A model in which authorised third parties can access banking data through APIs with the customer’s consent. It expands the identity surface because partner credentials, consent tokens, and application entitlements must be governed as non-human identities.
Expanded Definition
Open banking access is the controlled exposure of financial data and payment capabilities to authorised third parties through APIs, typically with customer consent and scoped permissions. In NHI terms, each partner application, token, certificate, and delegated entitlement behaves like a non-human identity that must be governed across issuance, rotation, revocation, and monitoring. The practical boundary is not the API alone but the trust relationship behind it, which is why the OWASP Non-Human Identity Top 10 is a useful reference point for treating third-party access as an identity problem, not just an integration pattern.
Definitions vary across vendors on whether open banking access starts with consent, token exchange, or downstream account retrieval, so governance teams should avoid assuming a single standard governs this yet. The operational reality is that partner onboarding, entitlement scoping, and consent lifecycle management all create identity state that can outlive the original customer approval if it is not actively revoked. The most common misapplication is treating API access as a purely technical integration, which occurs when consent, credentials, and application permissions are managed in separate tools without a shared revocation path.
Examples and Use Cases
Implementing open banking access rigorously often introduces latency in partner onboarding and friction in consent renewal, requiring organisations to weigh data sharing speed against tighter control of delegated access.

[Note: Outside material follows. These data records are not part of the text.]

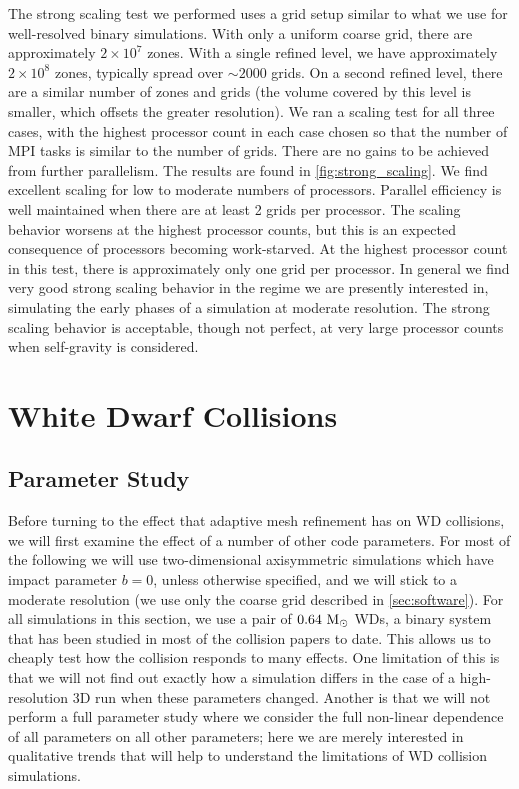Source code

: \documentclass[12pt]{article}
\begin{document}
The strong scaling test we performed uses a grid setup similar to what we 
use for well-resolved binary simulations. With only a uniform coarse grid, 
there are approximately $2 \times 10^7$ zones. With a single refined level, 
we have approximately $2 \times 10^8$ zones, typically spread over $\sim 2000$ grids.
On a second refined level, there are a similar number of zones and grids 
(the volume covered by this level is smaller, which offsets the greater resolution).
We ran a scaling test for all three cases, with the 
highest processor count in each case chosen so that the number of 
MPI tasks is similar to the number of grids. There are no gains 
to be achieved from further parallelism. The results are found in 
\autoref{fig:strong_scaling}. We find excellent scaling for low to moderate numbers 
of processors. Parallel efficiency is well maintained when there are 
at least 2 grids per processor. The 
scaling behavior worsens at the highest processor counts, but this is 
an expected consequence of processors becoming work-starved. At the highest 
processor count in this test, there is approximately only one grid per processor. In general 
we find very good strong scaling behavior in the regime we are presently 
interested in, simulating the early phases of a simulation at moderate 
resolution. The strong scaling behavior is acceptable, though not perfect, 
at very large processor counts when self-gravity is considered.



\clearpage
\section{White Dwarf Collisions}
\label{sec:collisions}

\subsection{Parameter Study}
\label{sec:collision_parameters}

Before turning to the effect that adaptive mesh refinement has on WD collisions,
we will first examine the effect of a number of other code parameters. For most
of the following we will use two-dimensional axisymmetric simulations which have
impact parameter $b = 0$, unless otherwise specified, and we will stick to a
moderate resolution (we use only the coarse grid described in \autoref{sec:software}).
For all simulations in this section, we use a pair of $0.64\ \msolar$ WDs, a binary
system that has been studied in most of the collision papers to date. This allows
us to cheaply test how the collision responds to many effects. One limitation of
this is that we will not find out exactly how a simulation differs in the case of a
high-resolution 3D run when these parameters changed. Another is that we will not
perform a full parameter study where we consider the full non-linear dependence of
all parameters on all other parameters; here we are merely interested in qualitative
trends that will help to understand the limitations of WD collision simulations.
\end{document}
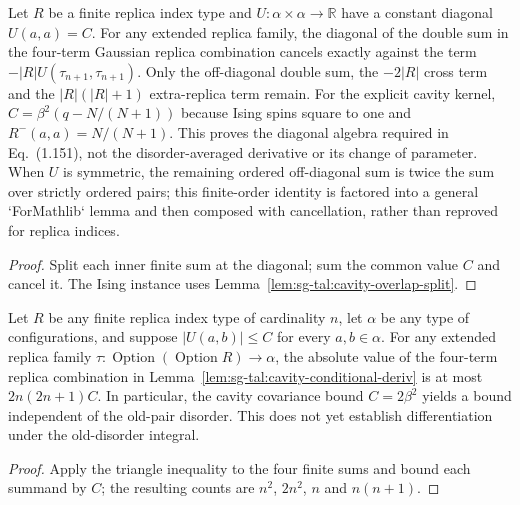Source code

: \begin{lemma}
\label{lem:sg-tal:cavity-diagonal-cancel}
  \leanok
{}
Let $R$ be a finite replica index type and $U:\alpha\times\alpha\to\mathbb R$
have a constant diagonal $U(a,a)=C$. For any extended replica family,
the diagonal of the double sum in the four-term Gaussian replica combination
cancels exactly against the term $-|R|U(\tau_{n+1},\tau_{n+1})$.
Only the off-diagonal double sum, the $-2|R|$ cross term and the
$|R|(|R|+1)$ extra-replica term remain. For the explicit cavity kernel,
$C=\beta^2(q-N/(N+1))$ because Ising spins square to one and
$R^-(a,a)=N/(N+1)$. This proves the diagonal algebra required in
Eq.~(1.151), not the disorder-averaged derivative or its change of parameter.
When $U$ is symmetric, the remaining ordered off-diagonal sum is twice the
sum over strictly ordered pairs; this finite-order identity is factored into
a general `ForMathlib` lemma and then composed with cancellation, rather than
reproved for replica indices.
\end{lemma}
\begin{proof}
  \leanok
Split each inner finite sum at the diagonal; sum the common value $C$
and cancel it. The Ising instance uses
Lemma~\ref{lem:sg-tal:cavity-overlap-split}.
\end{proof}

\begin{lemma}
\label{lem:sg-tal:cavity-combination-bound}
  \leanok
{}
Let $R$ be any finite replica index type of cardinality $n$, let $\alpha$ be
any type of configurations, and suppose $|U(a,b)|\le C$ for every $a,b\in\alpha$.
For any extended replica family $\tau:\operatorname{Option}(\operatorname{Option}R)
\to\alpha$, the absolute value of the four-term replica combination in
Lemma~\ref{lem:sg-tal:cavity-conditional-deriv} is at most
$2n(2n+1)C$. In particular, the cavity covariance bound
$C=2\beta^2$ yields a bound independent of the old-pair disorder.
This does not yet establish differentiation under the old-disorder integral.
\end{lemma}
\begin{proof}
  \leanok
Apply the triangle inequality to the four finite sums and bound each
summand by $C$; the resulting counts are $n^2$, $2n^2$, $n$ and $n(n+1)$.
\end{proof}

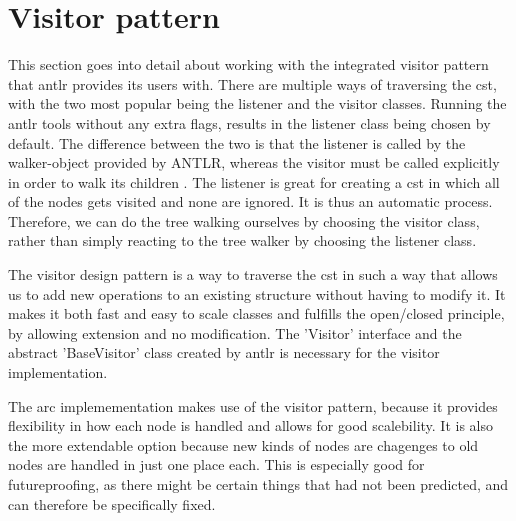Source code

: \section{Visitor pattern}\label{sec:visitorpattern}

This section goes into detail about working with the integrated visitor pattern that \gls{antlr} provides its users with. There are multiple ways of traversing the \gls{cst}, with the two most popular being the listener and the visitor classes. Running the \gls{antlr} tools without any extra flags, results in the listener class being chosen by default. The difference between the two is that the listener is called by the walker-object provided by ANTLR, whereas the visitor must be called explicitly in order to walk its children \cite{Parr2014}. The listener is great for creating a \gls{cst} in which all of the nodes gets visited and none are ignored. It is thus an automatic process. Therefore, we can do the tree walking ourselves by choosing the visitor class, rather than simply reacting to the tree walker by choosing the listener class.

The visitor design pattern is a way to traverse the \gls{cst} in such a way that allows us to add new operations to an existing structure without having to modify it. It makes it both fast and easy to scale classes and fulfills the open/closed principle, by allowing extension and no modification. The 'Visitor' interface and the abstract 'BaseVisitor' class created by \gls{antlr} is necessary for the visitor implementation.






The arc implemementation makes use of the visitor pattern, because it provides flexibility in how each node is handled and allows for good scalebility. It is also the more extendable option because new kinds of nodes are chagenges to old nodes are handled in just one place each. This is especially good for futureproofing, as there might be certain things that had not been predicted, and can therefore be specifically fixed.

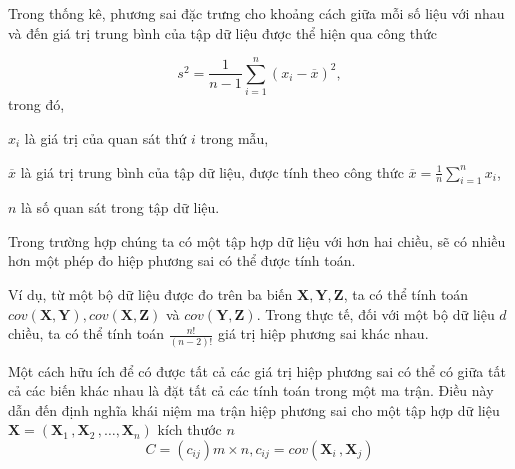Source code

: \documentclass[../thesis.tex]{subfiles}
\begin{document}

Trong thống kê, phương sai đặc trưng cho khoảng cách giữa mỗi số liệu với nhau và đến giá trị trung bình của tập dữ liệu được thể hiện qua công thức

$$ s^2 = \dfrac{1}{n-1}\sum_{i=1}^{n}(x_i-\overline{x})^2, $$
trong đó, 

$ x_i $ là giá trị của quan sát thứ $ i $ trong mẫu,

$ \overline{x} $ là giá trị trung bình của tập dữ liệu, được tính theo công thức $ \overline{x} = \frac{1}{n}\sum^{n}_{i=1} x_i $,

$ n $ là số quan sát trong tập dữ liệu.


Trong trường hợp chúng ta có một tập hợp dữ liệu với hơn hai chiều, sẽ có nhiều hơn một phép đo hiệp phương sai có thể được tính toán. 

Ví dụ, từ một bộ dữ liệu được đo trên ba biến $ \mathbf{X}, \mathbf{Y}, \mathbf{Z} $, ta có thể tính toán $ cov(\mathbf{X}, \mathbf{Y}), cov(\mathbf{X}, \mathbf{Z}) $ và $ cov(\mathbf{Y}, \mathbf{Z}) $. Trong thực tế, đối với một bộ dữ liệu $ d $ chiều, ta có thể tính toán $ \frac{n!}{(n-2)!} $ giá trị hiệp phương sai khác nhau. 

Một cách hữu ích để có được tất cả các giá trị hiệp phương sai có thể có giữa tất cả các biến khác nhau là đặt tất cả các tính toán trong một ma trận. Điều này dẫn đến định nghĩa khái niệm ma trận hiệp phương sai cho một tập hợp dữ liệu $ \mathbf{X} = (\mathbf{X}_1\,, \mathbf{X}_2\,, \ldots, \mathbf{X}_n) $ kích thước $ n $
$$ C=(c_{ij}){m\times n}, c_{ij}=cov(\mathbf{X}_i\,,\mathbf{X}_j) $$







\end{document}
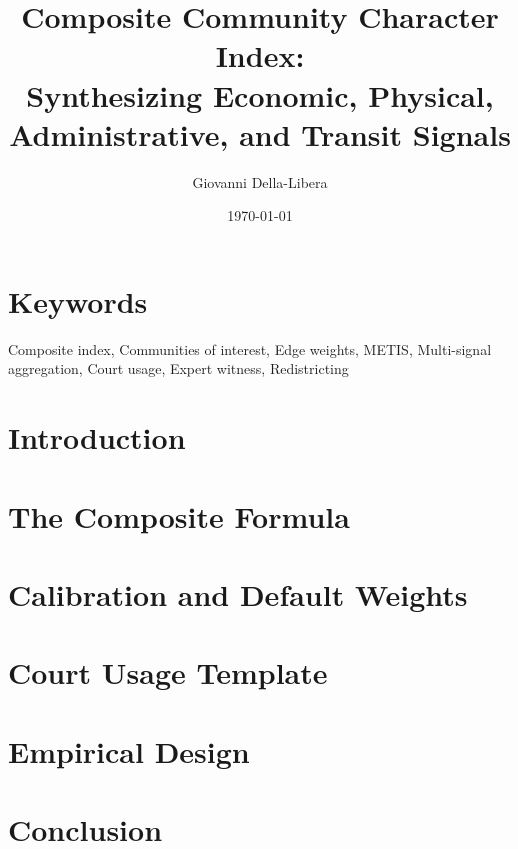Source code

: \documentclass[12pt]{article}
\title{\textbf{Composite Community Character Index:\\
Synthesizing Economic, Physical, Administrative, and Transit Signals}}
\author{Giovanni Della-Libera}
\date{\today}
\begin{document}
\maketitle

\begin{abstract}

\end{abstract}

\section*{Keywords}
Composite index, Communities of interest, Edge weights, METIS,
Multi-signal aggregation, Court usage, Expert witness, Redistricting

\section{Introduction}


\section{The Composite Formula}


\section{Calibration and Default Weights}


\section{Court Usage Template}


\section{Empirical Design}


\section{Conclusion}




\end{document}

- A budgeting app retrieves transaction history through a bank API after customer consent, with the app’s client credential and refresh token treated as governable NHI assets.
- A payment initiation provider uses a scoped certificate and JIT access for specific endpoints, limiting blast radius if the partner environment is compromised.
- An aggregator revokes access when a customer disconnects the app, but the bank still has to verify that cached tokens, API keys, and entitlements are fully invalidated.
- A bank performs partner risk review using lessons from the Ultimate Guide to NHIs, then maps every third-party credential to an owner and expiry date.
- A security team benchmarks API authentication patterns against the OWASP Non-Human Identity Top 10 to catch overprivileged partner apps and missing rotation controls.
Because customer consent is often the visible event while identity governance sits behind the scenes, open banking programs frequently discover gaps only when partner access needs to be removed quickly. That is why many teams use the broader NHI lifecycle guidance in the Ultimate Guide to NHIs — Key Challenges and Risks to align onboarding, access review, and offboarding workflows.
Why It Matters in NHI Security
Open banking access expands the identity surface because third-party applications can hold the same operational power as internal services once a token or certificate is issued. NHIMG research shows that 92% of organisations expose NHIs to third parties, underscoring how partner-connected identity sprawl becomes a supply-chain security issue when revocation is slow or incomplete. If a bank cannot answer who owns a partner credential, what it can access, and when it expires, it cannot reliably contain compromise or prove least privilege.
The security risk is not just unauthorised access, but also stale permissions, mis-scoped consent, and weak offboarding when a partner app is abandoned or replaced. The 52 NHI Breaches Analysis reinforces a consistent pattern: identities that were meant to be temporary or delegated become persistent attack paths when governance breaks down. Organisationally, the issue becomes unavoidable after a partner breach, suspicious API activity, or a customer complaint reveals that access continued long after consent should have ended, at which point open banking access must be remediated as an identity incident.
Standards & Framework Alignment
This section maps relevant standards and security frameworks to the operational risks and controls described in this guidance.
OWASP Non-Human Identity Top 10 address the attack and risk surface, while NIST Zero Trust (SP 800-207) and NIST CSF 2.0 set the governance and control requirements practitioners need to meet.
| Framework | Control / Reference | Relevance |
|---|---|---|
| OWASP Non-Human Identity Top 10 | NHI-02 | Covers non-human identity secrets, tokens, and lifecycle weaknesses in delegated access. |
| NIST Zero Trust (SP 800-207) | AC-4 | Open banking access depends on enforced least privilege and continuous authorization decisions. |
| NIST CSF 2.0 | PR.AC-1 | This term depends on identity and access management for external entities and API consumers. |
Apply least privilege to API scopes and continuously verify partner access before each transaction.